Search the material below for the word "defined". Copy every line where it is found.
═════ MATERIAL FOR THIS EXERCISE
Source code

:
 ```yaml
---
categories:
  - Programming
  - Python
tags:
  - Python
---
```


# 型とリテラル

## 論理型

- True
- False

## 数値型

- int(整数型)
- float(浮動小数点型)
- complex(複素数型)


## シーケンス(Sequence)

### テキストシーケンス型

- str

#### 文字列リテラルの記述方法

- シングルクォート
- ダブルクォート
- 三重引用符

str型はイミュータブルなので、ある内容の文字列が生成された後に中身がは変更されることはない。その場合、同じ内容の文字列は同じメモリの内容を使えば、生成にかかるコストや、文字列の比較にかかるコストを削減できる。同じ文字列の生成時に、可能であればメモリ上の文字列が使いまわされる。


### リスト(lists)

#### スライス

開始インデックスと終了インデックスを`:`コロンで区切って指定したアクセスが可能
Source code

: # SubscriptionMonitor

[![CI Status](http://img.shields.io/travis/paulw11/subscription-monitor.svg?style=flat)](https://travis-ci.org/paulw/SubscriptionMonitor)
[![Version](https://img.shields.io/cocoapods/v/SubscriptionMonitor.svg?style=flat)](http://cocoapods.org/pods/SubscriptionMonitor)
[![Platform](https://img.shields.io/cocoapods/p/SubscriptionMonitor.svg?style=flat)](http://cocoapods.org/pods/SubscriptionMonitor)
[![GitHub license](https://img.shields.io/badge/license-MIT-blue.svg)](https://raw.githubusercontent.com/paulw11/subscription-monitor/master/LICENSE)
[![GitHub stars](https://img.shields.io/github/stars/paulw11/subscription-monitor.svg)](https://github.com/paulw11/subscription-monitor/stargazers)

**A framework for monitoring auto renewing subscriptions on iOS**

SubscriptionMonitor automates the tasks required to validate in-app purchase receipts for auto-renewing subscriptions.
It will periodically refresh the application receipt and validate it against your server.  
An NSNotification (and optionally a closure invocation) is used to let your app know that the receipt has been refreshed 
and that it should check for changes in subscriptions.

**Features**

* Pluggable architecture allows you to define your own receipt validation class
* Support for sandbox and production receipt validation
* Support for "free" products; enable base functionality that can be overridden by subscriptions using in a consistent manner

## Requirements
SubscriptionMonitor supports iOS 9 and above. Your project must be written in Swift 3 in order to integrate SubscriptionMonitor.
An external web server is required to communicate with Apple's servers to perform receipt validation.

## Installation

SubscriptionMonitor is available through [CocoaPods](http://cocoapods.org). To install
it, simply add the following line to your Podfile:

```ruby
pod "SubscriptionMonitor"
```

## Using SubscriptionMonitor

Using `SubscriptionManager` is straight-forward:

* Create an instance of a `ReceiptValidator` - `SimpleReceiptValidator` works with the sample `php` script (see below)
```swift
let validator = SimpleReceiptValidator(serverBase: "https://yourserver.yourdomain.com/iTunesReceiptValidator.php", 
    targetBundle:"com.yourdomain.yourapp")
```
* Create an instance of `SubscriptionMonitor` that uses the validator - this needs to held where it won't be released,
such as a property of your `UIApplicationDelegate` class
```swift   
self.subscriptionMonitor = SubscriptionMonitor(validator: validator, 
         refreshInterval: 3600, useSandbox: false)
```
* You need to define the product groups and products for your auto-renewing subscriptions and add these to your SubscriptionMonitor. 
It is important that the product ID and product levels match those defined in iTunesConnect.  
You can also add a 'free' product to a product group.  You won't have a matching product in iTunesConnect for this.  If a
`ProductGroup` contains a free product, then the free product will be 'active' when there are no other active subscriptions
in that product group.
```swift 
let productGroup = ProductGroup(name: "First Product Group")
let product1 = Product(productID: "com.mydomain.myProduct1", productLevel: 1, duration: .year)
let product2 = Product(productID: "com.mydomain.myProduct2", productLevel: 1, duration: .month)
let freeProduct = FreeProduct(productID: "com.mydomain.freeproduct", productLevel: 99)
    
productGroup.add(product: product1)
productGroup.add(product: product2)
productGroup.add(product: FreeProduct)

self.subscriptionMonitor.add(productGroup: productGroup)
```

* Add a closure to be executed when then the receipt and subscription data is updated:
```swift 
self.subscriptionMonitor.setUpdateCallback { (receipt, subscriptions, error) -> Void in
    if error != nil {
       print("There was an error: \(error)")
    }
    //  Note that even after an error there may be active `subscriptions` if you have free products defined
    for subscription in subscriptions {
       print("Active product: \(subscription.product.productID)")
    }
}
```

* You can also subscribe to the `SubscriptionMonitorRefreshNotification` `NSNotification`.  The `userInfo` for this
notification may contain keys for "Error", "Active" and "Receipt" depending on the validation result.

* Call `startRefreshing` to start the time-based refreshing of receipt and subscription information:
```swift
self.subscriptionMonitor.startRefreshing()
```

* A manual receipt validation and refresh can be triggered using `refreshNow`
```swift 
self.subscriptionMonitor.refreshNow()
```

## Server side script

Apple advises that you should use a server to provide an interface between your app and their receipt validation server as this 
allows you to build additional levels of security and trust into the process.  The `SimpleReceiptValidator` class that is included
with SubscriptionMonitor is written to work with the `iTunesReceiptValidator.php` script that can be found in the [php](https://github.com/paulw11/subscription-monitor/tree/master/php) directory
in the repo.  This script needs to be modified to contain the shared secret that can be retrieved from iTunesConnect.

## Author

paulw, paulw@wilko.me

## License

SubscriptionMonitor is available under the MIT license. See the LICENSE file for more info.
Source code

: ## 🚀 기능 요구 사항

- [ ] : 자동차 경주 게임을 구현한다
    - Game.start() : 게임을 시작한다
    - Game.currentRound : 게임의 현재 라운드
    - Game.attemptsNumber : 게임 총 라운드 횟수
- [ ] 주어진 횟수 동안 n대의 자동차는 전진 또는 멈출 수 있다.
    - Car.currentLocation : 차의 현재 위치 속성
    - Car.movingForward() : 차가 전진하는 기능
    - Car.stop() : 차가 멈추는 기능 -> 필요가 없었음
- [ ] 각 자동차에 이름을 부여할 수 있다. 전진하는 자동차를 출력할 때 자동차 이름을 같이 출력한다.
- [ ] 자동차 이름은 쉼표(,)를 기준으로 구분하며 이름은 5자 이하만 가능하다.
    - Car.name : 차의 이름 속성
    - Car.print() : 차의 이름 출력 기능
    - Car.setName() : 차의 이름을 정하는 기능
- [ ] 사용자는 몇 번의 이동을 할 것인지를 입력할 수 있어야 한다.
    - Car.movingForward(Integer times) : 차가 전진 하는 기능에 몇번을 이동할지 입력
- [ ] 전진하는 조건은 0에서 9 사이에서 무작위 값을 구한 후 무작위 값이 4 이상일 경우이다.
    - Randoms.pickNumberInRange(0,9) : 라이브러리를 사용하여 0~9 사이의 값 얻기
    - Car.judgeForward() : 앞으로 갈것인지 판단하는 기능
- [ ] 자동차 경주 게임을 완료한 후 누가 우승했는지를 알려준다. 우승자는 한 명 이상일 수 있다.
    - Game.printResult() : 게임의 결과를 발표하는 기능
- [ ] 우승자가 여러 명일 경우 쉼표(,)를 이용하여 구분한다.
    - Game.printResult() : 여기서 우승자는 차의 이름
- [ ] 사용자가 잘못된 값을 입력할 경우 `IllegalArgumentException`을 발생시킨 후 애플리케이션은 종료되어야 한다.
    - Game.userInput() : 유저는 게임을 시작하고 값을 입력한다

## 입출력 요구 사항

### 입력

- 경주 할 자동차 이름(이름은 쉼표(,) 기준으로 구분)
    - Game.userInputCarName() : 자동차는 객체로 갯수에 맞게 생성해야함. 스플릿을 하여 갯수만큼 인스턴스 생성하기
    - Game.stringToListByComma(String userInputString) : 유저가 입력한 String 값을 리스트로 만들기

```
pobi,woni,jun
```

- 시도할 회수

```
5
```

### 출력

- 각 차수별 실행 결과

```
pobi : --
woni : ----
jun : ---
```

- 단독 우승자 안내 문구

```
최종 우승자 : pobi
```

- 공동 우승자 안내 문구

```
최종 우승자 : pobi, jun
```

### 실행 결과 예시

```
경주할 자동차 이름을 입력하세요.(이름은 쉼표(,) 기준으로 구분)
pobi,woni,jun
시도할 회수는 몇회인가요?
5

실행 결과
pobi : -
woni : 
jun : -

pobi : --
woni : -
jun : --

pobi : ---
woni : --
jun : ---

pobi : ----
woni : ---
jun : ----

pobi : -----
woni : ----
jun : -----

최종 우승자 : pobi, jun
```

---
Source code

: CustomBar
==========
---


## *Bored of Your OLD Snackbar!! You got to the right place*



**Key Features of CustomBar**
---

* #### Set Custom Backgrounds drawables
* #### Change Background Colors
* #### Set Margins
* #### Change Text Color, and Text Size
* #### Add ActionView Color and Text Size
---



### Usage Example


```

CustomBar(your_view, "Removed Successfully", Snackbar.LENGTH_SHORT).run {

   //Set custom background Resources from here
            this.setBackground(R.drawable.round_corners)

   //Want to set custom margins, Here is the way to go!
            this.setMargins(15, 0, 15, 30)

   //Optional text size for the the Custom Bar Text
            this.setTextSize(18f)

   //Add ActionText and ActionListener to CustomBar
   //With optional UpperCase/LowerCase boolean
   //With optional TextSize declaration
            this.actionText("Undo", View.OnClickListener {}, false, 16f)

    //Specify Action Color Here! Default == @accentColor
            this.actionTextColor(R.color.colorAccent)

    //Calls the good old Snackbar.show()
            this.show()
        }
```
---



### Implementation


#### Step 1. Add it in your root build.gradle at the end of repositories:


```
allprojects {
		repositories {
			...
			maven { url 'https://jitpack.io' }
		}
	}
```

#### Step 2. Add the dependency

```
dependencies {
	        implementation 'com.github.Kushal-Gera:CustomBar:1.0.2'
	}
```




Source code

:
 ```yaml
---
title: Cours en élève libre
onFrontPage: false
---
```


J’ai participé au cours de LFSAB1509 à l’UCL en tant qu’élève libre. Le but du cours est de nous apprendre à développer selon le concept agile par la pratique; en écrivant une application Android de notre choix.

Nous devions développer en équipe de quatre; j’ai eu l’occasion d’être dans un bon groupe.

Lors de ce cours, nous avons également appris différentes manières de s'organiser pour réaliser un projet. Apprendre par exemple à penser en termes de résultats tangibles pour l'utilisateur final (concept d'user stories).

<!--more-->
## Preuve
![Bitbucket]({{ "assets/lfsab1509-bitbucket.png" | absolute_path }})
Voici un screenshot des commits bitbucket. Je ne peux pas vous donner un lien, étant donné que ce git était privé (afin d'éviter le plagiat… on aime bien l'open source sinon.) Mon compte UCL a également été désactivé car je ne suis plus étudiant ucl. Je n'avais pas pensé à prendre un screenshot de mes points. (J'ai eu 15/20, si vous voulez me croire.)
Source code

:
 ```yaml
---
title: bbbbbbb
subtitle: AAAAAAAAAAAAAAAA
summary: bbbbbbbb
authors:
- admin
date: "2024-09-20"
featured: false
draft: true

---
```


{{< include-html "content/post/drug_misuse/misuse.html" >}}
══════════
**ANSWER TO THIS EXERCISE**
It is important that the product ID and product levels match those defined in iTunesConnect.  
    //  Note that even after an error there may be active `subscriptions` if you have free products defined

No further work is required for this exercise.